-- The problem --
When you find the word "subsubsection" in a line of the entries, please copy the whole line.

-- Records for the exercise --
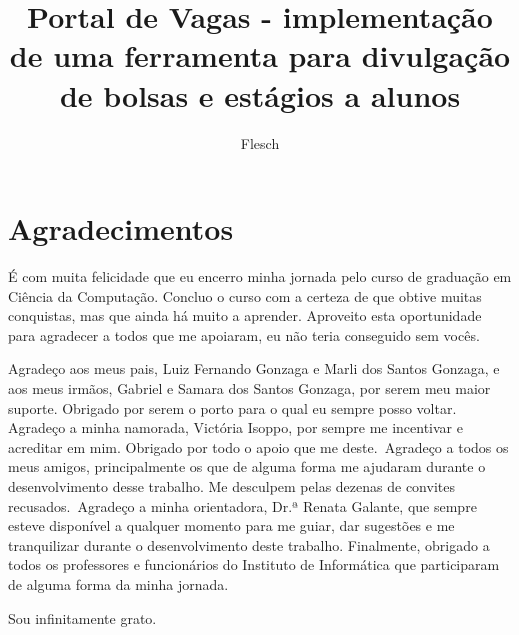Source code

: \documentclass[cic,tc]{iiufrgs}
\title{Portal de Vagas - implementação de uma ferramenta para divulgação de bolsas e estágios a alunos}
\author{Flesch}{Jean Ampos}
\begin{document}
\maketitle


\chapter*{Agradecimentos}
É com muita felicidade que eu encerro minha jornada pelo curso de graduação em Ciência da Computação. Concluo o curso com a certeza de que obtive muitas conquistas, mas que ainda há muito a aprender. Aproveito esta oportunidade para agradecer a todos que me apoiaram, eu não teria conseguido sem vocês.

Agradeço aos meus pais, Luiz Fernando Gonzaga e Marli dos Santos Gonzaga, e aos meus irmãos, Gabriel e Samara dos Santos Gonzaga, por serem meu maior suporte. Obrigado por serem o porto para o qual eu sempre posso voltar. Agradeço a minha namorada, Victória Isoppo, por sempre me incentivar e acreditar em mim. Obrigado por todo o apoio que me deste.~Agradeço a todos os meus amigos, principalmente os que de alguma forma me ajudaram durante o desenvolvimento desse trabalho. Me desculpem pelas dezenas de convites recusados.~Agradeço a minha orientadora, Dr.ª Renata Galante, que sempre esteve disponível a qualquer momento para me guiar, dar sugestões e me tranquilizar durante o desenvolvimento deste trabalho. Finalmente, obrigado a todos os professores e funcionários do Instituto de Informática que participaram de alguma forma da minha jornada.

Sou infinitamente grato.
\end{document}
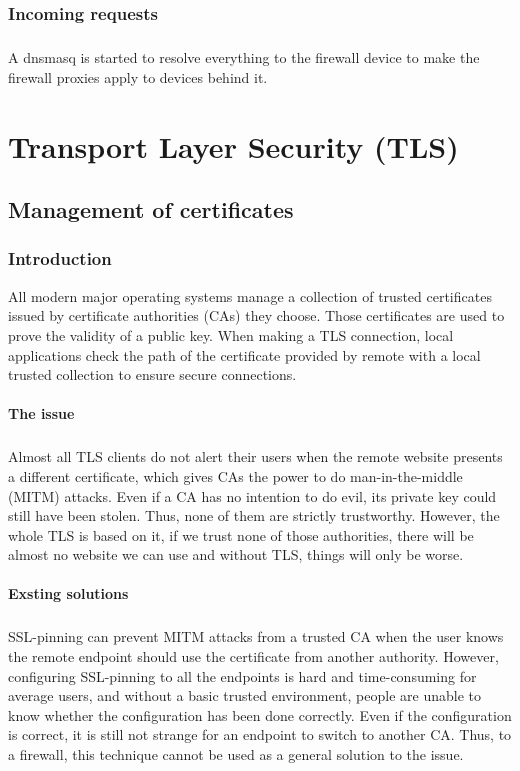 \documentclass[mscthesis]{usiinfthesis}
\begin{document}
\subsection{Incoming requests}
\paragraph{}
A dnsmasq is started to resolve everything to the firewall device to make the firewall proxies apply to devices behind it.

\chapter{Transport Layer Security (TLS)}

\section{Management of certificates}

\subsection{Introduction}
All modern major operating systems manage a collection of trusted certificates issued by certificate authorities (CAs) they choose. Those certificates are used to prove the validity of a public key. When making a TLS connection, local applications check the path of the certificate provided by remote with a local trusted collection to ensure secure connections.
\subsubsection{The issue}
\paragraph{}
Almost all TLS clients do not alert their users when the remote website presents a different certificate, which gives CAs the power to do man-in-the-middle (MITM) attacks. Even if a CA has no intention to do evil, its private key could still have been stolen. Thus, none of them are strictly trustworthy. However, the whole TLS is based on it, if we trust none of those authorities, there will be almost no website we can use and without TLS, things will only be worse.
\subsubsection{Exsting solutions}
\paragraph{}
SSL-pinning can prevent MITM attacks from a trusted CA when the user knows the remote endpoint should use the certificate from another authority. However, configuring SSL-pinning to all the endpoints is hard and time-consuming for average users, and without a basic trusted environment, people are unable to know whether the configuration has been done correctly. Even if the configuration is correct, it is still not strange for an endpoint to switch to another CA. Thus, to a firewall, this technique cannot be used as a general solution to the issue.
\end{document}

-- Result below --
\subsubsection{The issue}
\subsubsection{Exsting solutions}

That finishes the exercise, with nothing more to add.